Author West, professor of history at the U.S. Naval Academy at Annapolis and a Southerner himself, was not attracted to Butler by hero worship. "I wanted to take on the meanest damned rascal I could find," West explains. But in sorting through the myths, West discovered that beneath the Beast's rapacious exterior dwelt a man of wit, large ideas and generous humanitarianism.

Whipped in the Field. When the Civil War broke out, Ben Butler was New England's most famous criminal lawyer, a raspy-voiced Democrat who had long crusaded for shorter working hours and the secret ballot. Lincoln needed all the Democratic trimmings he could get in the war, and since Butler was incidentally a brigadier of the state militia, Lincoln dispatched him to Maryland, which was threatening to secede. Butler seized Annapolis and then, in a lightning move by night, occupied mutinous Baltimore.

In the flush of success, Butler sent poorly officered troops into combat at Big Bethel--the war's first battle--and got whipped. Though Big Bethel was soon forgotten in the greater Union calamity at Bull Run, it established Butler's reputation as an inept field commander. But when New Orleans was taken, Butler was sent to take over the occupation.

The Woman Order. New Orleans' haughty grandes dames scorned the occupying Union Forces, spat at the blue-coats passing in the streets. Rather than jail these indelicate flowers of Southern womanhood, Butler hit on a stratagem: any woman who insulted Union officers in the streets would be "treated as a woman of the town plying her avocation." To Southerners, this "Woman Order" sounded like an invitation to rape (though no incidents developed), and the Confederacy proclaimed Butler an "outlaw" to be hanged.

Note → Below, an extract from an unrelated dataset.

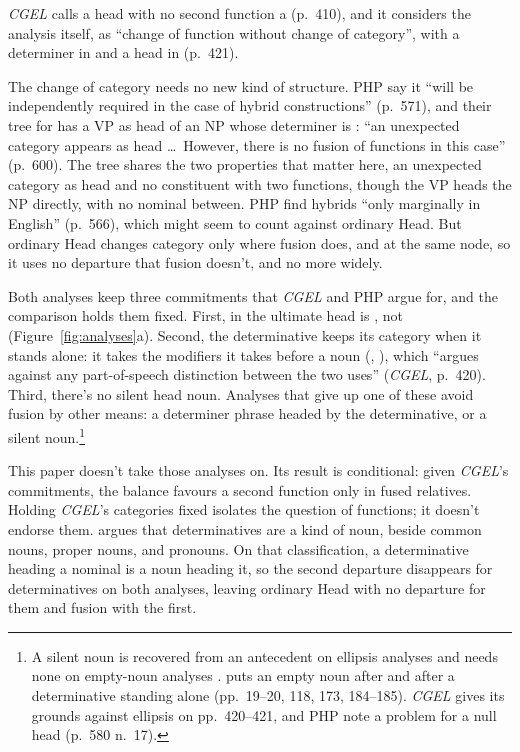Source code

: \textit{CGEL} calls a head with no second function a  (p.~410), and it considers the analysis itself, as \enquote{change of function without change of category}, with  a determiner in  and a head in  (p.~421).

The change of category needs no new kind of structure. PHP say it \enquote{will be independently required in the case of hybrid constructions} (p.~571), and their tree for  has a VP as head of an NP whose determiner is : \enquote{an unexpected category appears as head \ldots\ However, there is no fusion of functions in this case} (p.~600). The tree shares the two properties that matter here, an unexpected category as head and no constituent with two functions, though the VP heads the NP directly, with no nominal between. PHP find hybrids \enquote{only marginally in English} (p.~566), which might seem to count against ordinary Head. But ordinary Head changes category only where fusion does, and at the same node, so it uses no departure that fusion doesn't, and no more widely.

Both analyses keep three commitments that \textit{CGEL} and PHP argue for, and the comparison holds them fixed. First, in  the ultimate head is , not  (Figure~\ref{fig:analyses}a). Second, the determinative keeps its category when it stands alone: it takes the modifiers it takes before a noun (, ), which \enquote{argues against any part-of-speech distinction between the two uses} (\textit{CGEL}, p.~420). Third, there's no silent head noun. Analyses that give up one of these avoid fusion by other means: a determiner phrase headed by the determinative, or a silent noun.\footnote{A silent noun is recovered from an antecedent on ellipsis analyses \citep{lobeck1995ellipsis} and needs none on empty-noun analyses \citep{kester1996adjectival,saab2019nominal,kayne2007several,aarts2024fused}. \textcite{wu2021exocentric} puts an empty noun after  and after a determinative standing alone (pp.~19--20, 118, 173, 184--185). \textit{CGEL} gives its grounds against ellipsis on pp.~420--421, and PHP note a problem for a null head (p.~580 n.~17).}

This paper doesn't take those analyses on. Its result is conditional: given \textit{CGEL}'s commitments, the balance favours a second function only in fused relatives. Holding \textit{CGEL}'s categories fixed isolates the question of functions; it doesn't endorse them. \textcite{reynolds2026determinativesnouns} argues that determinatives are a kind of noun, beside common nouns, proper nouns, and pronouns. On that classification, a determinative heading a nominal is a noun heading it, so the second departure disappears for determinatives on both analyses, leaving ordinary Head with no departure for them and fusion with the first.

Butler was a tough administrator, and his "sins" multiplied in Southern eyes: he hanged a man named William Mumford who had torn the Union flag from atop the U.S. Mint (though Southern and Copperhead critics conveniently forgot that Butler also hanged Union soldiers caught looting in New Orleans); he confiscated property and gold that the rebels had hidden (but passed it all along to Washington).

Against Miss Nancyism. He was better at politics. After the war, he shifted allegiances from Democrat to radical Republican, was elected to Congress. In eleven years in the House, he espoused woman suffrage, currency reform and the eight-hour day. He stood firmly opposed to what he called "Miss Nancyism"--in this case a sympathetic approach to Reconstruction of the South. With his sharp lawyer's mind, he was a natural choice for prosecutor when the Congress tried to impeach President Andrew Johnson. Caustic and too clever by half in many people's opinion, Butler attacked Johnson as if he were a horse thief. The impeachment move failed by one vote.

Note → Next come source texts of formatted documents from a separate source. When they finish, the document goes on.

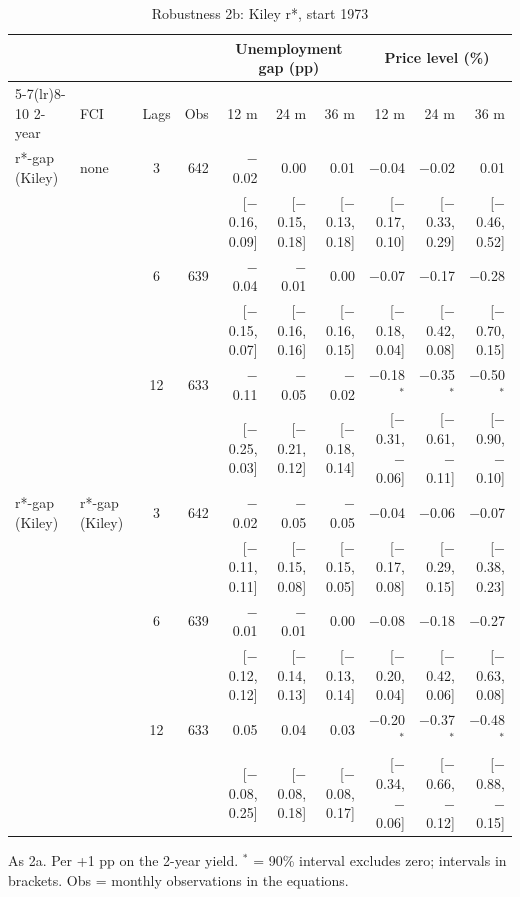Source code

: \begin{table}[p]\centering\footnotesize\setlength{\tabcolsep}{2.2pt}
\caption{Robustness 2b: Kiley r*, start 1973}\label{tab:R2b}
\begin{tabular}{llcrrrrrrr}\toprule
 & & & & \multicolumn{3}{c}{Unemployment gap (pp)} & \multicolumn{3}{c}{Price level (\%)}\\ \cmidrule(lr){5-7}\cmidrule(lr){8-10}
2-year & FCI & Lags & Obs & 12 m & 24 m & 36 m & 12 m & 24 m & 36 m\\ \midrule
r*-gap (Kiley) & none & 3 & 642 & $-$0.02 & 0.00 & 0.01 & $-$0.04 & $-$0.02 & 0.01\\
 & & & & {\scriptsize [$-$0.16, 0.09]} & {\scriptsize [$-$0.15, 0.18]} & {\scriptsize [$-$0.13, 0.18]} & {\scriptsize [$-$0.17, 0.10]} & {\scriptsize [$-$0.33, 0.29]} & {\scriptsize [$-$0.46, 0.52]}\\
 &  & 6 & 639 & $-$0.04 & $-$0.01 & 0.00 & $-$0.07 & $-$0.17 & $-$0.28\\
 & & & & {\scriptsize [$-$0.15, 0.07]} & {\scriptsize [$-$0.16, 0.16]} & {\scriptsize [$-$0.16, 0.15]} & {\scriptsize [$-$0.18, 0.04]} & {\scriptsize [$-$0.42, 0.08]} & {\scriptsize [$-$0.70, 0.15]}\\
 &  & 12 & 633 & $-$0.11 & $-$0.05 & $-$0.02 & $-$0.18$^{*}$ & $-$0.35$^{*}$ & $-$0.50$^{*}$\\
 & & & & {\scriptsize [$-$0.25, 0.03]} & {\scriptsize [$-$0.21, 0.12]} & {\scriptsize [$-$0.18, 0.14]} & {\scriptsize [$-$0.31, $-$0.06]} & {\scriptsize [$-$0.61, $-$0.11]} & {\scriptsize [$-$0.90, $-$0.10]}\\
r*-gap (Kiley) & r*-gap (Kiley) & 3 & 642 & $-$0.02 & $-$0.05 & $-$0.05 & $-$0.04 & $-$0.06 & $-$0.07\\
 & & & & {\scriptsize [$-$0.11, 0.11]} & {\scriptsize [$-$0.15, 0.08]} & {\scriptsize [$-$0.15, 0.05]} & {\scriptsize [$-$0.17, 0.08]} & {\scriptsize [$-$0.29, 0.15]} & {\scriptsize [$-$0.38, 0.23]}\\
 &  & 6 & 639 & $-$0.01 & $-$0.01 & 0.00 & $-$0.08 & $-$0.18 & $-$0.27\\
 & & & & {\scriptsize [$-$0.12, 0.12]} & {\scriptsize [$-$0.14, 0.13]} & {\scriptsize [$-$0.13, 0.14]} & {\scriptsize [$-$0.20, 0.04]} & {\scriptsize [$-$0.42, 0.06]} & {\scriptsize [$-$0.63, 0.08]}\\
 &  & 12 & 633 & 0.05 & 0.04 & 0.03 & $-$0.20$^{*}$ & $-$0.37$^{*}$ & $-$0.48$^{*}$\\
 & & & & {\scriptsize [$-$0.08, 0.25]} & {\scriptsize [$-$0.08, 0.18]} & {\scriptsize [$-$0.08, 0.17]} & {\scriptsize [$-$0.34, $-$0.06]} & {\scriptsize [$-$0.66, $-$0.12]} & {\scriptsize [$-$0.88, $-$0.15]}\\
\bottomrule\end{tabular}
\par\smallskip\parbox{0.96\linewidth}{\scriptsize As 2a. Per +1 pp on the 2-year yield. $^{*}$ = 90\% interval excludes zero; intervals in brackets. Obs = monthly observations in the equations.}
\end{table}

Butler went on to crusade for Negro civil rights. In 1875, he introduced a "radical" but prophetic civil rights bill before the House: it demanded that Negroes be granted "full and equal accommodations, advantages, facilities, and privileges of inns, public conveyances, theaters, places of public amusement; and also of common schools and public institutions of learning." Congress passed it (sans the education clause), but the act was declared unconstitutional in 1883 by the Supreme Court.

Beast Butler was too far ahead of his time, concludes West. Uncompromising in his "liberalism," he broke with the Republicans in 1884 to run for President as the candidate of a coalition known as the "People's Party." Though he campaigned with a verve and color reminiscent of Daniel Webster, his reputation--deserved or undeserved--had caught up with him. He polled only 175,000 votes of the 10 million cast in an election that went narrowly to Democrat Grover Cleveland. When Butler died in 1893, at the age of 74, Charles Dana of the New York Sun wrote his epitaph: "He was no pretender and no hypocrite."